After these colorful postwar achievements, the jet ace sought assignment to flight testing in an effort to make rank. As a reserve officer, Fernandez would be forced to leave the service after twenty years unless he was tracked for higher command and given a regular commission. Hence, there was significant career pressure to get promoted. Pete was chosen in 1957 to try out for Test Pilot School at Nellis Air Force Base, though with just a high school degree, he was underqualified and clearly getting a break due to his war record. Further complicating matters, Fernandez was hindered by a USAF campaign then underway to “professionalize” itself by weeding out officers who had no higher education. (Pete’s advancement from Miami teenager to military aviator had only been possible due to the Air Corps’ unique and massive 1942-1947 expansion from an auxiliary Army branch into a modern air service.) At Test Pilot School, the Floridian had arrived at a critical juncture that would change the rest of his life. Finding himself scholastically unprepared for the academic challenge (the TPS curriculum had just begun to emphasize aerospace engineering), Fernandez decided to cheat on one of the entrance requirements, a calculus research project, and was caught. This act sank his future with the Air Force permanently.
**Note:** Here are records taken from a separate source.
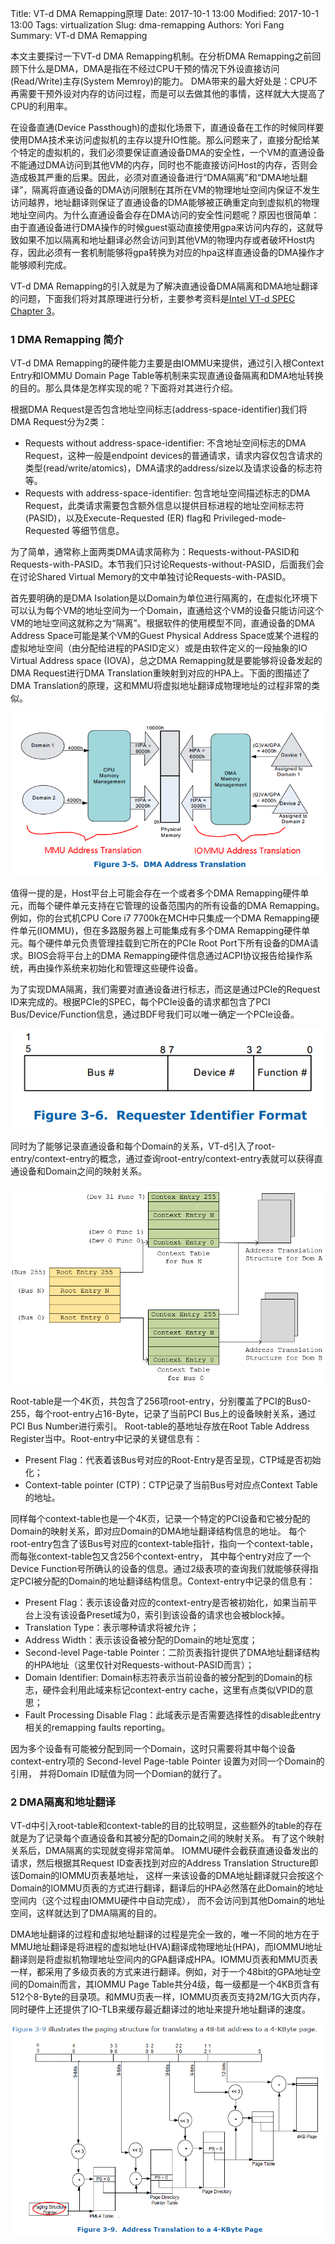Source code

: Title: VT-d DMA Remapping原理
Date: 2017-10-1 13:00
Modified: 2017-10-1 13:00
Tags: virtualization
Slug: dma-remapping
Authors: Yori Fang
Summary: VT-d DMA Remapping


本文主要探讨一下VT-d DMA Remapping机制。在分析DMA Remapping之前回顾下什么是DMA，DMA是指在不经过CPU干预的情况下外设直接访问(Read/Write)主存(System Memroy)的能力。
DMA带来的最大好处是：CPU不再需要干预外设对内存的访问过程，而是可以去做其他的事情，这样就大大提高了CPU的利用率。

在设备直通(Device Passthough)的虚拟化场景下，直通设备在工作的时候同样要使用DMA技术来访问虚拟机的主存以提升IO性能。那么问题来了，直接分配给某个特定的虚拟机的，我们必须要保证直通设备DMA的安全性，一个VM的直通设备不能通过DMA访问到其他VM的内存，同时也不能直接访问Host的内存，否则会造成极其严重的后果。因此，必须对直通设备进行“DMA隔离”和“DMA地址翻译”，隔离将直通设备的DMA访问限制在其所在VM的物理地址空间内保证不发生访问越界，地址翻译则保证了直通设备的DMA能够被正确重定向到虚拟机的物理地址空间内。为什么直通设备会存在DMA访问的安全性问题呢？原因也很简单：由于直通设备进行DMA操作的时候guest驱动直接使用gpa来访问内存的，这就导致如果不加以隔离和地址翻译必然会访问到其他VM的物理内存或者破坏Host内存，因此必须有一套机制能够将gpa转换为对应的hpa这样直通设备的DMA操作才能够顺利完成。

VT-d DMA Remapping的引入就是为了解决直通设备DMA隔离和DMA地址翻译的问题，下面我们将对其原理进行分析，主要参考资料是[Intel VT-d SPEC Chapter 3](https://www.intel.com/content/www/us/en/embedded/technology/virtualization/vt-directed-io-spec.html)。

### 1 DMA Remapping 简介

VT-d DMA Remapping的硬件能力主要是由IOMMU来提供，通过引入根Context Entry和IOMMU Domain Page Table等机制来实现直通设备隔离和DMA地址转换的目的。那么具体是怎样实现的呢？下面将对其进行介绍。

根据DMA Request是否包含地址空间标志(address-space-identifier)我们将DMA Request分为2类：

*   Requests without address-space-identifier: 不含地址空间标志的DMA Request，这种一般是endpoint devices的普通请求，请求内容仅包含请求的类型(read/write/atomics)，DMA请求的address/size以及请求设备的标志符等。
*   Requests with address-space-identifier: 包含地址空间描述标志的DMA Request，此类请求需要包含额外信息以提供目标进程的地址空间标志符(PASID)，以及Execute-Requested (ER) flag和 Privileged-mode-Requested 等细节信息。

为了简单，通常称上面两类DMA请求简称为：Requests-without-PASID和Requests-with-PASID。本节我们只讨论Requests-without-PASID，后面我们会在讨论Shared Virtual Memory的文中单独讨论Requests-with-PASID。

首先要明确的是DMA Isolation是以Domain为单位进行隔离的，在虚拟化环境下可以认为每个VM的地址空间为一个Domain，直通给这个VM的设备只能访问这个VM的地址空间这就称之为“隔离”。根据软件的使用模型不同，直通设备的DMA Address Space可能是某个VM的Guest Physical Address Space或某个进程的虚拟地址空间（由分配给进程的PASID定义）或是由软件定义的一段抽象的IO Virtual Address space (IOVA)，总之DMA Remapping就是要能够将设备发起的DMA Request进行DMA Translation重映射到对应的HPA上。下面的图描述了DMA Translation的原理，这和MMU将虚拟地址翻译成物理地址的过程非常的类似。

![DMA Address Translation Example](images/dma-address-translation.png)

值得一提的是，Host平台上可能会存在一个或者多个DMA Remapping硬件单元，而每个硬件单元支持在它管理的设备范围内的所有设备的DMA Remapping。例如，你的台式机CPU Core i7 7700k在MCH中只集成一个DMA Remapping硬件单元(IOMMU)，但在多路服务器上可能集成有多个DMA Remapping硬件单元。每个硬件单元负责管理挂载到它所在的PCIe Root Port下所有设备的DMA请求。BIOS会将平台上的DMA Remapping硬件信息通过ACPI协议报告给操作系统，再由操作系统来初始化和管理这些硬件设备。

为了实现DMA隔离，我们需要对直通设备进行标志，而这是通过PCIe的Request ID来完成的。根据PCIe的SPEC，每个PCIe设备的请求都包含了PCI Bus/Device/Function信息，通过BDF号我们可以唯一确定一个PCIe设备。

![Request Identifier](images/request-identifier.png)

同时为了能够记录直通设备和每个Domain的关系，VT-d引入了root-entry/context-entry的概念，通过查询root-entry/context-entry表就可以获得直通设备和Domain之间的映射关系。

![device domain mapping](images/device-domain-mapping.png)

Root-table是一个4K页，共包含了256项root-entry，分别覆盖了PCI的Bus0-255，每个root-entry占16-Byte，记录了当前PCI Bus上的设备映射关系，通过PCI Bus Number进行索引。
Root-table的基地址存放在Root Table Address Register当中。Root-entry中记录的关键信息有：

*   Present Flag：代表着该Bus号对应的Root-Entry是否呈现，CTP域是否初始化；
*   Context-table pointer (CTP)：CTP记录了当前Bus号对应点Context Table的地址。

同样每个context-table也是一个4K页，记录一个特定的PCI设备和它被分配的Domain的映射关系，即对应Domain的DMA地址翻译结构信息的地址。
每个root-entry包含了该Bus号对应的context-table指针，指向一个context-table，而每张context-table包又含256个context-entry，
其中每个entry对应了一个Device Function号所确认的设备的信息。通过2级表项的查询我们就能够获得指定PCI被分配的Domain的地址翻译结构信息。Context-entry中记录的信息有：

*   Present Flag：表示该设备对应的context-entry是否被初始化，如果当前平台上没有该设备Preset域为0，索引到该设备的请求也会被block掉。
*   Translation Type：表示哪种请求将被允许；
*   Address Width：表示该设备被分配的Domain的地址宽度；
*   Second-level Page-table Pointer：二阶页表指针提供了DMA地址翻译结构的HPA地址（这里仅针对Requests-without-PASID而言）；
*   Domain Identifier: Domain标志符表示当前设备的被分配到的Domain的标志，硬件会利用此域来标记context-entry cache，这里有点类似VPID的意思；
*   Fault Processing Disable Flag：此域表示是否需要选择性的disable此entry相关的remapping faults reporting。

因为多个设备有可能被分配到同一个Domain，这时只需要将其中每个设备context-entry项的 Second-level Page-table Pointer 设置为对同一个Domain的引用，
并将Domain ID赋值为同一个Domian的就行了。


### 2 DMA隔离和地址翻译

VT-d中引入root-table和context-table的目的比较明显，这些额外的table的存在就是为了记录每个直通设备和其被分配的Domain之间的映射关系。
有了这个映射关系后，DMA隔离的实现就变得非常简单。
IOMMU硬件会截获直通设备发出的请求，然后根据其Request ID查表找到对应的Address Translation Structure即该Domain的IOMMU页表基地址，
这样一来该设备的DMA地址翻译就只会按这个Domain的IOMMU页表的方式进行翻译，翻译后的HPA必然落在此Domain的地址空间内（这个过程由IOMMU硬件中自动完成），
而不会访问到其他Domain的地址空间，这样就达到了DMA隔离的目的。

DMA地址翻译的过程和虚拟地址翻译的过程是完全一致的，唯一不同的地方在于MMU地址翻译是将进程的虚拟地址(HVA)翻译成物理地址(HPA)，而IOMMU地址翻译则是将虚拟机物理地址空间内的GPA翻译成HPA。IOMMU页表和MMU页表一样，都采用了多级页表的方式来进行翻译。例如，对于一个48bit的GPA地址空间的Domain而言，其IOMMU Page Table共分4级，每一级都是一个4KB页含有512个8-Byte的目录项。和MMU页表一样，IOMMU页表页支持2M/1G大页内存，同时硬件上还提供了IO-TLB来缓存最近翻译过的地址来提升地址翻译的速度。

![DMA Address Translation Processing](images/address-translation.png)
Pete was subsequently posted as a recruiting officer in Miami, then shipped to Argentina as a military trainer. He retired with the rank of major upon reaching twenty years’ service in June 1963.
After Fernandez died, he received obituaries in the Miami Herald and the New York Times, both of which mentioned widespread rumors that held the old ace had been working undercover. He is buried at Arlington National Cemetery.